[Collection entries]
------------------------------
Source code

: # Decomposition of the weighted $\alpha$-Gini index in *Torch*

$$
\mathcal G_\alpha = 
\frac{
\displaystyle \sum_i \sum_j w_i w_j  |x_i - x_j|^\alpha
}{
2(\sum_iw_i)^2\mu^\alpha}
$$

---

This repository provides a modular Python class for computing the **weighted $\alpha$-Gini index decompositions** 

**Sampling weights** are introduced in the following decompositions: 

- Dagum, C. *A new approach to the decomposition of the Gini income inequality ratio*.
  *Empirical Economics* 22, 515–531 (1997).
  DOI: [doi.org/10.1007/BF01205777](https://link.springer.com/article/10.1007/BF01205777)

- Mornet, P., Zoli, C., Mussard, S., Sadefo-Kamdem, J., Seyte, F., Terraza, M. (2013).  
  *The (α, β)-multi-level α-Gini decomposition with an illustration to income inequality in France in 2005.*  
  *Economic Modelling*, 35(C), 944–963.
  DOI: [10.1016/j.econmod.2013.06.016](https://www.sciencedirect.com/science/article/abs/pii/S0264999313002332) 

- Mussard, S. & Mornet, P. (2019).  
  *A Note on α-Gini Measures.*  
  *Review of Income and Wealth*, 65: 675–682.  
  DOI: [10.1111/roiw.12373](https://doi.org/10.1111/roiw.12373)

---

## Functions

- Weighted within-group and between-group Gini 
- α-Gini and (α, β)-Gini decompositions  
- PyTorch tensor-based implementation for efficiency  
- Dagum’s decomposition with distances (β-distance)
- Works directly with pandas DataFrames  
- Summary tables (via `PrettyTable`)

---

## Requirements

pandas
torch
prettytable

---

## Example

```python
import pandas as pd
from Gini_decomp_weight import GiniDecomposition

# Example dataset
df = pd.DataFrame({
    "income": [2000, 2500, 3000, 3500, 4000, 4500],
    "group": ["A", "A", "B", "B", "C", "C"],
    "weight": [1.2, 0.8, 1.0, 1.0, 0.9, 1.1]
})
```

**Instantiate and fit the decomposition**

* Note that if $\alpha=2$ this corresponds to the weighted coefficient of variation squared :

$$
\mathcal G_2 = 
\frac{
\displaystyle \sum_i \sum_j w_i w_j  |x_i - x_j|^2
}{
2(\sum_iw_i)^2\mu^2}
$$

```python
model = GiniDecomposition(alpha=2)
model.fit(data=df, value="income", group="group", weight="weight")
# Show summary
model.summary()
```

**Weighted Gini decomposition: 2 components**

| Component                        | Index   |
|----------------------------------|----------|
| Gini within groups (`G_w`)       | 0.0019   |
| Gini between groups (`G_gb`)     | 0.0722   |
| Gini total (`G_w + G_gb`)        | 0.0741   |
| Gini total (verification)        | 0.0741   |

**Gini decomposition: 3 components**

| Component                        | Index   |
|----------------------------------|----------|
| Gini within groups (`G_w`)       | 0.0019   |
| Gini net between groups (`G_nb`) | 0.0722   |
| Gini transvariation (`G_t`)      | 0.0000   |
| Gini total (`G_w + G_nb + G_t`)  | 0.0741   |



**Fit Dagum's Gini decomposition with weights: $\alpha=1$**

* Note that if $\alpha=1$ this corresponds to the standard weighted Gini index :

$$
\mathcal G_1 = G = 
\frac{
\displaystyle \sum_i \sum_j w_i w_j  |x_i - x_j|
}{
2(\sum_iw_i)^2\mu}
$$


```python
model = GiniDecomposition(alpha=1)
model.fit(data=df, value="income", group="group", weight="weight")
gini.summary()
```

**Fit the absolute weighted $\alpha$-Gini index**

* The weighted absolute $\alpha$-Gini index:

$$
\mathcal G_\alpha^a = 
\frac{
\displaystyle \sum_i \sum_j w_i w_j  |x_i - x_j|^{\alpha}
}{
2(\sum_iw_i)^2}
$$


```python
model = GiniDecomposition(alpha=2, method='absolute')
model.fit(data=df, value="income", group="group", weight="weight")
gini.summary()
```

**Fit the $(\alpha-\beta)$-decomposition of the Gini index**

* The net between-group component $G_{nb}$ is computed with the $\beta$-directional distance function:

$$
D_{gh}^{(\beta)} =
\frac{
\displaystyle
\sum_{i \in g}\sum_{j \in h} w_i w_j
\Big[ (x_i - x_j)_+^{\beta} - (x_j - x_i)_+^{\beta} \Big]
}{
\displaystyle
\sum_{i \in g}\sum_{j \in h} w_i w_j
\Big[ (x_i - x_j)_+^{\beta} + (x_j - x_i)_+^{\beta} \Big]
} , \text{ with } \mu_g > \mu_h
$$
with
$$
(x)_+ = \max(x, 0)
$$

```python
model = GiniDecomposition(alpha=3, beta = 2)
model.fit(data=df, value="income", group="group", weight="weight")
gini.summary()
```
------------------------------
Task: All the entries above must be repeated exactly as they were given.

Answer to this task:
Source code

: # Decomposition of the weighted $\alpha$-Gini index in *Torch*

$$
\mathcal G_\alpha = 
\frac{
\displaystyle \sum_i \sum_j w_i w_j  |x_i - x_j|^\alpha
}{
2(\sum_iw_i)^2\mu^\alpha}
$$

---

This repository provides a modular Python class for computing the **weighted $\alpha$-Gini index decompositions** 

**Sampling weights** are introduced in the following decompositions: 

- Dagum, C. *A new approach to the decomposition of the Gini income inequality ratio*.
  *Empirical Economics* 22, 515–531 (1997).
  DOI: [doi.org/10.1007/BF01205777](https://link.springer.com/article/10.1007/BF01205777)

- Mornet, P., Zoli, C., Mussard, S., Sadefo-Kamdem, J., Seyte, F., Terraza, M. (2013).  
  *The (α, β)-multi-level α-Gini decomposition with an illustration to income inequality in France in 2005.*  
  *Economic Modelling*, 35(C), 944–963.
  DOI: [10.1016/j.econmod.2013.06.016](https://www.sciencedirect.com/science/article/abs/pii/S0264999313002332) 

- Mussard, S. & Mornet, P. (2019).  
  *A Note on α-Gini Measures.*  
  *Review of Income and Wealth*, 65: 675–682.  
  DOI: [10.1111/roiw.12373](https://doi.org/10.1111/roiw.12373)

---

## Functions

- Weighted within-group and between-group Gini 
- α-Gini and (α, β)-Gini decompositions  
- PyTorch tensor-based implementation for efficiency  
- Dagum’s decomposition with distances (β-distance)
- Works directly with pandas DataFrames  
- Summary tables (via `PrettyTable`)

---

## Requirements

pandas
torch
prettytable

---

## Example

```python
import pandas as pd
from Gini_decomp_weight import GiniDecomposition

# Example dataset
df = pd.DataFrame({
    "income": [2000, 2500, 3000, 3500, 4000, 4500],
    "group": ["A", "A", "B", "B", "C", "C"],
    "weight": [1.2, 0.8, 1.0, 1.0, 0.9, 1.1]
})
```

**Instantiate and fit the decomposition**

* Note that if $\alpha=2$ this corresponds to the weighted coefficient of variation squared :

$$
\mathcal G_2 = 
\frac{
\displaystyle \sum_i \sum_j w_i w_j  |x_i - x_j|^2
}{
2(\sum_iw_i)^2\mu^2}
$$

```python
model = GiniDecomposition(alpha=2)
model.fit(data=df, value="income", group="group", weight="weight")
# Show summary
model.summary()
```

**Weighted Gini decomposition: 2 components**

| Component                        | Index   |
|----------------------------------|----------|
| Gini within groups (`G_w`)       | 0.0019   |
| Gini between groups (`G_gb`)     | 0.0722   |
| Gini total (`G_w + G_gb`)        | 0.0741   |
| Gini total (verification)        | 0.0741   |

**Gini decomposition: 3 components**

| Component                        | Index   |
|----------------------------------|----------|
| Gini within groups (`G_w`)       | 0.0019   |
| Gini net between groups (`G_nb`) | 0.0722   |
| Gini transvariation (`G_t`)      | 0.0000   |
| Gini total (`G_w + G_nb + G_t`)  | 0.0741   |



**Fit Dagum's Gini decomposition with weights: $\alpha=1$**

* Note that if $\alpha=1$ this corresponds to the standard weighted Gini index :

$$
\mathcal G_1 = G = 
\frac{
\displaystyle \sum_i \sum_j w_i w_j  |x_i - x_j|
}{
2(\sum_iw_i)^2\mu}
$$


```python
model = GiniDecomposition(alpha=1)
model.fit(data=df, value="income", group="group", weight="weight")
gini.summary()
```

**Fit the absolute weighted $\alpha$-Gini index**

* The weighted absolute $\alpha$-Gini index:

$$
\mathcal G_\alpha^a = 
\frac{
\displaystyle \sum_i \sum_j w_i w_j  |x_i - x_j|^{\alpha}
}{
2(\sum_iw_i)^2}
$$


```python
model = GiniDecomposition(alpha=2, method='absolute')
model.fit(data=df, value="income", group="group", weight="weight")
gini.summary()
```

**Fit the $(\alpha-\beta)$-decomposition of the Gini index**

* The net between-group component $G_{nb}$ is computed with the $\beta$-directional distance function:

$$
D_{gh}^{(\beta)} =
\frac{
\displaystyle
\sum_{i \in g}\sum_{j \in h} w_i w_j
\Big[ (x_i - x_j)_+^{\beta} - (x_j - x_i)_+^{\beta} \Big]
}{
\displaystyle
\sum_{i \in g}\sum_{j \in h} w_i w_j
\Big[ (x_i - x_j)_+^{\beta} + (x_j - x_i)_+^{\beta} \Big]
} , \text{ with } \mu_g > \mu_h
$$
with
$$
(x)_+ = \max(x, 0)
$$

```python
model = GiniDecomposition(alpha=3, beta = 2)
model.fit(data=df, value="income", group="group", weight="weight")
gini.summary()
```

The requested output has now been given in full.